The Museum of African American History, Boston and Nantucket, recently honored Northeastern University law professor Margaret Burnham with its “Living Legend” award. Burnham, who received the award at a gala in Boston on March 7, was recognized for her work as a civil rights lawyer, educator, and activist, as well as for being the first African American woman to serve in the Massachusetts judiciary.
The Living Legend awards “salute extraordinary trailblazers whose remarkable accomplishments uphold the legacy of 18th- and 19th-century black patriots and their colleagues who distinguished themselves on behalf of freedom and justice,” according to the museum’s website. In addition to Burnham, actor and humanitarian Harry Belafonte and former Boston Mayor Thomas M. Menino also received Living Legends awards this year. They were presented with the Garrison Silver Cup, a replica of the symbol of freedom presented by Boston’s black leaders to the founder of the New England Anti-slavery Society and Liberator newspaper publisher in 1833.
“It’s a sublime experience to be honored by the Museum of African American History, which links us to such transcendent moments in the American experience, and to such magnificent voices of courage, like those of William Lloyd Garrison and Frederick Douglass,” Burnham said. “One always hopes that one’s work matters in the world, and tributes such as this one confirm that someone is listening and someone is learning. At the end of the day, though, the award is really a directive to keep on working.”
Burnham—an expert on civil and human rights, comparative constitutional rights, and international criminal law—joined the School of Law’s faculty in 2002. She is the founder of the law school’s Civil Rights and Restorative Justice Project, which engages students in legal matters relating to the 1960s U.S. civil rights movement.
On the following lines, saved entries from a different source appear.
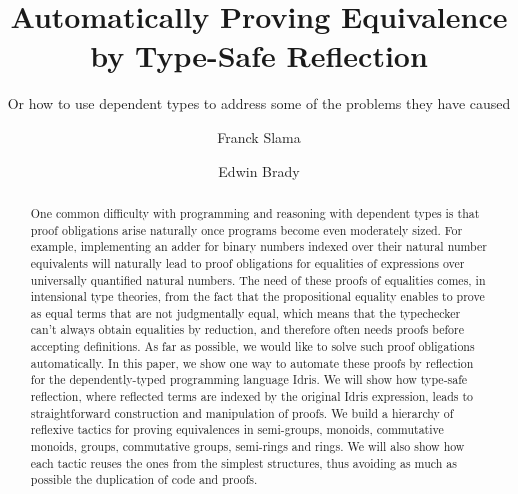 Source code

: \documentclass{llncs}
\begin{document}
%
\pagestyle{headings}  %

\mainmatter              %
%
\title{Automatically Proving Equivalence by Type-Safe Reflection}
\subtitle{Or how to use dependent types to address some of the problems they have caused}
%
%
\author{Franck Slama \and Edwin Brady}

\maketitle              %

\begin{abstract}
One common difficulty with programming and reasoning with dependent types is that proof obligations arise naturally once programs become even moderately sized. For example, implementing an adder for binary numbers indexed over their natural number equivalents will naturally lead to proof obligations for equalities of expressions over universally quantified natural numbers. The need of these proofs of equalities comes, in intensional type theories, from the fact that the propositional equality enables to prove as equal terms that are not judgmentally equal, which means that the typechecker can't always obtain equalities by reduction, and therefore often needs proofs before accepting definitions.
As far as possible, we would like to solve such proof obligations automatically. In this paper, we show one way to automate these proofs by reflection for the dependently-typed programming language Idris. We will show how type-safe reflection, where reflected terms are indexed by the original Idris expression, leads to straightforward construction and manipulation of proofs. We build a hierarchy of reflexive tactics for proving equivalences in semi-groups, monoids, commutative monoids, groups, commutative groups, semi-rings and rings. We will also show how each tactic reuses the ones from the simplest structures, thus avoiding as much as possible the duplication of code and proofs.


\end{abstract}
%












\end{document}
In 2010, she headed a team of outside counsel and law students in a landmark case that settled a federal lawsuit: Burnham’s team accused Franklin County Mississippi law enforcement officials of assisting Klansmen in the kidnapping, torture, and murder of two 19-year-olds, Henry Dee and Charles Eddie Moore. The case and settlement received national headlines.
Burnham began her career at the NAACP Legal Defense and Educational Fund. In the 1970s, she represented civil rights and political activists. In 1977, she became the first African American woman to serve in the Massachusetts judiciary, when she joined the Boston Municipal Court bench as an associate justice. In 1982, she became partner in a Boston civil rights firm with an international human rights practice. In 1993, South African president Nelson Mandela appointed Burnham to serve on an international human rights commission to investigate alleged human rights violations within the African National Congress. The commission was a precursor to the Truth and Reconciliation Commission.
Over the course of her illustrious career, she has written extensively on contemporary legal and political issues.
“Margaret Burnham truly is a legend for her lifetime of path-breaking accomplishments as a lawyer, judge, teacher, and scholar, but what most inspires her friends and colleagues are her daily displays of sound judgment, tireless leadership, and passionate devotion to the cause of justice,” said Jeremy Paul, dean of the School of Law. “We are proud Northeastern has long been her professional home.”